# [ASSIGNED TASK]
Your answer must consist of every line from the data below that includes the word "Hradec".

Stored data
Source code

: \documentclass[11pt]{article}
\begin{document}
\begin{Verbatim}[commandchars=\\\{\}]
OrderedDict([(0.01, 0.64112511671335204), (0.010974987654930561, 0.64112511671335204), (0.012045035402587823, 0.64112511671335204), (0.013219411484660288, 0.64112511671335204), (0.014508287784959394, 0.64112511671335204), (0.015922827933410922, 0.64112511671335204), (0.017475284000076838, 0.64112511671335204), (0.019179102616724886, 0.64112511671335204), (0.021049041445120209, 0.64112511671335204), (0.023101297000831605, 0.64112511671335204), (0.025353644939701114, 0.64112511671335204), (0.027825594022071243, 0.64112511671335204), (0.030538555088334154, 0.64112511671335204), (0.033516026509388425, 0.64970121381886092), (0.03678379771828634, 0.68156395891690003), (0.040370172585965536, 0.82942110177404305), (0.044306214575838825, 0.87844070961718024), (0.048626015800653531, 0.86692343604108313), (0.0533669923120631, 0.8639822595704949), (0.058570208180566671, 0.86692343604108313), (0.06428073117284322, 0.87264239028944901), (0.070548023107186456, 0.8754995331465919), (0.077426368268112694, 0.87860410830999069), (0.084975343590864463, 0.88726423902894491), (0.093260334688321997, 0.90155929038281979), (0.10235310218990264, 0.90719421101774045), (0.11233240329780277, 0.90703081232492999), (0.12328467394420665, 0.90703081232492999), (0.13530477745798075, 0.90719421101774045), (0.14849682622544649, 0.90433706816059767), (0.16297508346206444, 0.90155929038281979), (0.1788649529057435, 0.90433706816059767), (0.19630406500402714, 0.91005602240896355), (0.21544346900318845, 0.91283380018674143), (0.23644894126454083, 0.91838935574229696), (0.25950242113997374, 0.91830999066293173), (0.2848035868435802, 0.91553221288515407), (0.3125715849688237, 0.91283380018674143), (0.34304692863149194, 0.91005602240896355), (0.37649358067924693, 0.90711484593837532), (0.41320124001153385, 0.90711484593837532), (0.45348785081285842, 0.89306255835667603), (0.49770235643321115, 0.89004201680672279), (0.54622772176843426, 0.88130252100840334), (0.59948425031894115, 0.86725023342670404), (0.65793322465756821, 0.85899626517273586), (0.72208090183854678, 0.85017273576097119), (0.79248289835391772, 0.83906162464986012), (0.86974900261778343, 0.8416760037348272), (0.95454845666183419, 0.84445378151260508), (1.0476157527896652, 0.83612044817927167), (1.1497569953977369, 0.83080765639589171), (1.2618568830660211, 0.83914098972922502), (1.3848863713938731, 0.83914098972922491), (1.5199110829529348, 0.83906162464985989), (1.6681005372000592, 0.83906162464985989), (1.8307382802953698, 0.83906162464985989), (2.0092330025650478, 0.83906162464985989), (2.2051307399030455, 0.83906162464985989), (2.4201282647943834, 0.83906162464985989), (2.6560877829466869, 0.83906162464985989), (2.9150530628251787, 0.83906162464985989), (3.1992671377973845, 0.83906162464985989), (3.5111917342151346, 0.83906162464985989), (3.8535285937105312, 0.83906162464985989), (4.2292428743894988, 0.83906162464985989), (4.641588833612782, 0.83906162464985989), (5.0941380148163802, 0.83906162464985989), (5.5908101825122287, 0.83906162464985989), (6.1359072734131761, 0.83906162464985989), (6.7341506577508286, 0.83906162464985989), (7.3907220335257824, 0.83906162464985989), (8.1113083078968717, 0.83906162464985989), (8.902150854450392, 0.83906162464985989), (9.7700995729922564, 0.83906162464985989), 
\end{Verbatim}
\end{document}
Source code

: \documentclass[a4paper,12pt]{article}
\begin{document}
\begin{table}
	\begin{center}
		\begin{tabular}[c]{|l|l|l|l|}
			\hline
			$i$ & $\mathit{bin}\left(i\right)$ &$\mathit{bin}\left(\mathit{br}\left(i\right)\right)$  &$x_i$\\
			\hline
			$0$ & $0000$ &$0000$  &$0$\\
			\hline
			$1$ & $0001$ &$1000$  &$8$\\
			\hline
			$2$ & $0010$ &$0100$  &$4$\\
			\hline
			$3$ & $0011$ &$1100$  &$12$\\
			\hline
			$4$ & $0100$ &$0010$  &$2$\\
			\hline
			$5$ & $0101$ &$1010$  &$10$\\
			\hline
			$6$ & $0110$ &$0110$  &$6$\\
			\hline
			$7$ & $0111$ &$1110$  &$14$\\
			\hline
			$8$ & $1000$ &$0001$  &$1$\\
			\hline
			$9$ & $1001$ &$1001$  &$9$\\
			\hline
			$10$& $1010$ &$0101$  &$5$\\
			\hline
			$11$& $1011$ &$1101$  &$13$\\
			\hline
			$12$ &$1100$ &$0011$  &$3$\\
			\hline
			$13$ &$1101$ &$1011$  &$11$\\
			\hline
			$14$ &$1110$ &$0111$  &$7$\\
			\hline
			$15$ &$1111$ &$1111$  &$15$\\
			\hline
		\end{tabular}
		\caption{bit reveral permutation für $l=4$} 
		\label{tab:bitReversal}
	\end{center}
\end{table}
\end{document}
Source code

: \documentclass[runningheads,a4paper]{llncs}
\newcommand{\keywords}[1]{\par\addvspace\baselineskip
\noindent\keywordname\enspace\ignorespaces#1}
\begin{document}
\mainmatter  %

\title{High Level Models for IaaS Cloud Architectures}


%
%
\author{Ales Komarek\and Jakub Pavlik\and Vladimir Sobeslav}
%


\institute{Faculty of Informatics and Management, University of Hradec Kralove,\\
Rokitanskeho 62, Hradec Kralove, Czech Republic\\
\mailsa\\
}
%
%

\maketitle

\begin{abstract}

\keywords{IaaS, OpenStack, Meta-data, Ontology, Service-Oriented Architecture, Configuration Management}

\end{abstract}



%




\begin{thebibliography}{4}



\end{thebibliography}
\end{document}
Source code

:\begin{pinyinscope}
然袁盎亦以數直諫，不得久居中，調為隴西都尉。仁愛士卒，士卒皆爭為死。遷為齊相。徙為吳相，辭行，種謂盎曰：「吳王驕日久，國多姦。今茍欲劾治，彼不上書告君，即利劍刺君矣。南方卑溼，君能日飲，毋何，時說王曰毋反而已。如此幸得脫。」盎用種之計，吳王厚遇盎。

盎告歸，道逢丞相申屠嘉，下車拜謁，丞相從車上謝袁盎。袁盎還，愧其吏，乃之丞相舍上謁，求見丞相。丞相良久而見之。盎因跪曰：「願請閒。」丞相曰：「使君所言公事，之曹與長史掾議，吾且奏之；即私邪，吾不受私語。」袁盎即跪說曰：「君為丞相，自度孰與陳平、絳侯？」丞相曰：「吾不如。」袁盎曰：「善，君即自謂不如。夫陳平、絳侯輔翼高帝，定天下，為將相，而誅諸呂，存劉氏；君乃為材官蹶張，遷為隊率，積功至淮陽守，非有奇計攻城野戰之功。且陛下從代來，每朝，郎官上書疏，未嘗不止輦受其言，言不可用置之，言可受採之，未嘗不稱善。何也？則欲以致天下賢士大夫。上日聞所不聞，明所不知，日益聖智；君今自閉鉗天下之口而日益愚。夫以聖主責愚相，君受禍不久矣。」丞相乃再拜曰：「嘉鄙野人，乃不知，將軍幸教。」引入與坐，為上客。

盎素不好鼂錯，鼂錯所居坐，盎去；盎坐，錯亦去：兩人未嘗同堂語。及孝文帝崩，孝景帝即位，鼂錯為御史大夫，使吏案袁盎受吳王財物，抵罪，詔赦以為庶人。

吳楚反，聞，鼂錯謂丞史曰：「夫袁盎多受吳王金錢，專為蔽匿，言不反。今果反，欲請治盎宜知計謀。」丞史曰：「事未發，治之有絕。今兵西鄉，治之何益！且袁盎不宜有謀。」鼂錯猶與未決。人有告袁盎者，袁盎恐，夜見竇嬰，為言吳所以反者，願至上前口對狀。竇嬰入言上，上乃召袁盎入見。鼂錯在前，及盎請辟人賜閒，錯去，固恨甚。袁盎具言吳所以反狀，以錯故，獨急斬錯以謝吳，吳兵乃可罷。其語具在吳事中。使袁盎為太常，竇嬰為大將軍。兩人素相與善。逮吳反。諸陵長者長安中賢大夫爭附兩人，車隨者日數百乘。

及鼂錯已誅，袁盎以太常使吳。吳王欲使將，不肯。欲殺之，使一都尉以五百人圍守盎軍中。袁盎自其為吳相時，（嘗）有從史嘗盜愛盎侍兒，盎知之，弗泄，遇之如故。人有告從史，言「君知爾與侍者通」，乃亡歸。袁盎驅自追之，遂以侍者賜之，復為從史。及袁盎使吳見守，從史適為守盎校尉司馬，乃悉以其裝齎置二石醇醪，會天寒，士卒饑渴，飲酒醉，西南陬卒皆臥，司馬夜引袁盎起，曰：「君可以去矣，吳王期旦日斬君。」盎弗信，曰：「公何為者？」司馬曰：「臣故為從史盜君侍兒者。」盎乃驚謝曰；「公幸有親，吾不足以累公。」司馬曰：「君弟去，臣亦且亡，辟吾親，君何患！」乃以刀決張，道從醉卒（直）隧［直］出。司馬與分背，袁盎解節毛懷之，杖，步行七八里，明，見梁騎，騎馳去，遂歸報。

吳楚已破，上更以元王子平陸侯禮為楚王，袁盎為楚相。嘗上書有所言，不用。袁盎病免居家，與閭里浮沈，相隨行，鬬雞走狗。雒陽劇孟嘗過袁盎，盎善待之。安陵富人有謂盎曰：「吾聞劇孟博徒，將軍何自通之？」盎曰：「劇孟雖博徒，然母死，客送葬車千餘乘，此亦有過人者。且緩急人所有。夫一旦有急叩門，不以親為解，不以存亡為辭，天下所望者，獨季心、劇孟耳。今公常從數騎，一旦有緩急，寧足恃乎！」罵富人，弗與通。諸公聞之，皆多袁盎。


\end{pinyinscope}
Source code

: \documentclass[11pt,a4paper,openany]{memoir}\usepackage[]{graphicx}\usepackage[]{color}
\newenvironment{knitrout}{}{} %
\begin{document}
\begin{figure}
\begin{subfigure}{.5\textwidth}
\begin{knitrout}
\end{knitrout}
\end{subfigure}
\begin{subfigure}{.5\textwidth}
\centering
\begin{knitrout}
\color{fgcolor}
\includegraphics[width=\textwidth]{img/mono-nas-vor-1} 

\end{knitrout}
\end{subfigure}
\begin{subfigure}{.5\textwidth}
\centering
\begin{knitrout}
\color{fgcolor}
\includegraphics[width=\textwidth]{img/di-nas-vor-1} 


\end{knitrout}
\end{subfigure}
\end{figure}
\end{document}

# [TASK SOLUTION]
\institute{Faculty of Informatics and Management, University of Hradec Kralove,\\
Rokitanskeho 62, Hradec Kralove, Czech Republic\\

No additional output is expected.